High Bridge Arms was founded by Olympic shooter Bob Chow in the 1950s, and has been in business in the Mission District ever since.
But for some time, High Bridge has been the only gun shop left in San Francisco. And in a very few days from now, the shop will close.
The reason? The city has decided to implement the most recent in a long series of punitive regulations – and this one is likely to drive away business.
San Francisco wants its last remaining gun shop to record every transaction on video (with the customer identifiable), and turn customers’ personal data over to law enforcement on a weekly basis – i.e., as a routine matter, without suspicion or probable cause. These regulations would apply even though customers have submitted to background checks and gone through government-mandated waiting periods.
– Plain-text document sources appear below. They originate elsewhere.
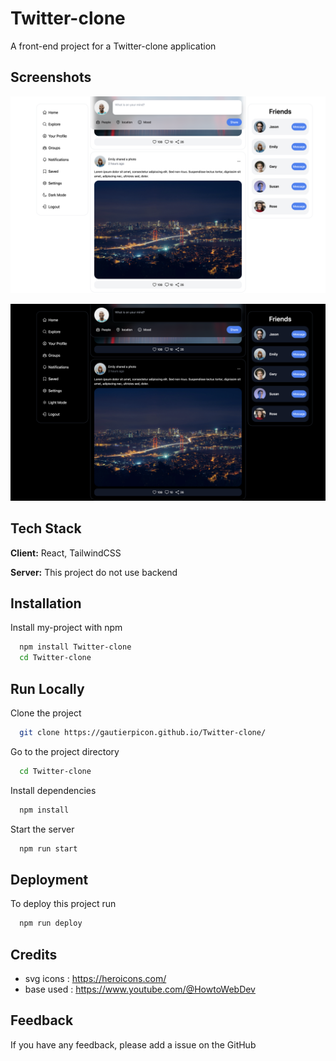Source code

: # Twitter-clone

A front-end project for a Twitter-clone application


## Screenshots

![App Screenshot](public/README-pictures/preview-light.png)

![App Screenshot](public/README-pictures/preview-dark.png)


## Tech Stack

**Client:** React, TailwindCSS

**Server:** This project do not use backend


## Installation

Install my-project with npm

```bash
  npm install Twitter-clone
  cd Twitter-clone
```
    
## Run Locally

Clone the project

```bash
  git clone https://gautierpicon.github.io/Twitter-clone/
```

Go to the project directory

```bash
  cd Twitter-clone
```

Install dependencies

```bash
  npm install
```

Start the server

```bash
  npm run start
```


## Deployment

To deploy this project run

```bash
  npm run deploy
```


## Credits

- svg icons : https://heroicons.com/
- base used : https://www.youtube.com/@HowtoWebDev


## Feedback

If you have any feedback, please add a issue on the GitHub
Said manager Steven Alcairo:
This time, it’s the idea of filming our customers taking delivery of items after they already completed waiting periods. We feel this is a tactic designed to discourage customers from coming to us.
This year, it’s this and next year will probably be something else. We don’t want to wait for it.
Anti-gun crusaders say the requirements are justified.
Ladd Everitt, spokesman for the Coalition to Stop Gun Violence, said the proposed regulations are not onerous and said “video evidence is a critical component in bringing lawbreakers to justice.”
“If High Bridge Arms is so scared of implementing such a practice, my first question would be, ‘What do you have to hide?'” he said. “Why in the world aren’t we requiring all gun stores to tape sales at this point?”
This perspective does seem to confuse law-abiding gun buyers with “lawbreakers.” City Supervisor Mark Farrell, a proponent of the new regulations, is similarly confused:
Mark Farrell…said “easy access to guns and ammunition continue[s] to contribute to senseless violent crime here in San Francisco and across the country.”
“Even though San Francisco has some of the toughest gun control laws on the books in the country – there is more we can do to protect the public,” he said in a statement before introducing the package.
Remember, this is a city of 840,000 people with exactly one gun store. “Easy access to guns and ammunition”? No case can be made that High Bridge Arms is the source of such “easy access.” To buy either a gun or ammunition from High Bridge, you have to go through an extensive process and satisfy every regulation levied by the U.S. federal government, the state of California, and the city of San Francisco.
No, if there’s easy access to guns and ammunition in San Francisco, it’s not via High Bridge Arms.
Reportedly, business has been good for the only gun shop in the city. But law-abiding San Franciscans will now have to go outside the city limits to buy firearms and ammunition. If this has any effect on violent crime in San Francisco, it will only be to create more victims, and make them more vulnerable.